Tag Archives: interview

Trip To Seattle (+ Program Manager Interview With Microsoft)!

I have been noticeably absent in this blog and others this month. So in typical Hung Truong Blog fashion, I felt like I should write about what’s going on in my life, including my everlasting job hunt. I know some have gained quite a lot of pleasure in reading about my various job hunt activities. Job hunting is kind of fun, especially when you’re in school and you don’t actually have a dire need for a job (well, I already have a job, but I know it’s gonna run out when I graduate).

Anyway, last weekend I interviewed at Microsoft for a Program Manager position. You might recall that I interviewed with Orbitz a few weeks prior. I got an offer from Orbitz and let the recruiters at MS know. Then the MS recruiters hurried up the process and let me interview with them. Pretty cool! I ended up declining the Orbitz offer (but it was awesome and I would have taken it if I hadn’t gotten a better offer, more on that later).

Um, I realize at this point that in the interest of actually getting a job, I should be neutral when I talk about companies. Luckily, all of the companies I’ve dealt with so far have been class acts. So I don’t really need to hold anything back. They’ve been awesome. The whole experience of job hunting has been a real eye-opener for me. From exploding offers and figuring out offer goodness, I’ve been learning a lot.

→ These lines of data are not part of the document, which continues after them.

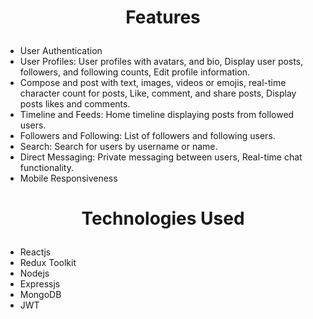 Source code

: 

# <p align = "center">Features </p>

-  User Authentication
-  User Profiles: User profiles with avatars, and bio, Display user posts, followers, and following counts, Edit profile information.
-  Compose and post with text, images, videos or emojis, real-time character count for posts, Like, comment, and share posts, Display posts likes and comments.
-  Timeline and Feeds: Home timeline displaying posts from followed users.
-  Followers and Following: List of followers and following users.
-  Search: Search for users by username or name.
-  Direct Messaging: Private messaging between users, Real-time chat functionality.
-  Mobile Responsiveness


# <p align = "center">Technologies Used </p>

- Reactjs
- Redux Toolkit
- Nodejs
- Expressjs
- MongoDB
- JWT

So anyway, I flew to Seattle and got there at around 11am. I got a rental car (a Toyota Highlander SUV) and drove to the Pike Place Market, which is apparently one of the really cool places to see. I got lunch there and wandered around various shops. Then I decided to go to the Seattle Library, which is really super awesome. And being a student at a library school, I knew I needed to check it out. The library had multiple floors of awesome. The decor in there is like Ikea, except cooler! And it’s in a library!

On my interview day, I tried leaving early but it took me a while to find Building 19 (the HR building) where I was supposed to meet with my recruiter. Microsoft campus is huge-ass. I was a little late. 19 is probably the spiffiest building I encountered, with its sorta dim lighting (for mood), Microsoft Surface to play with, and Rock Band! There were a lot of other students there waiting for their recruiter to get them. They all seemed kinda nervous. It was hard to get them to even acknowledge I was trying to joke around with them and get a posse to play. Then, I was about to start a song when my recruiter called my name. Ah, well.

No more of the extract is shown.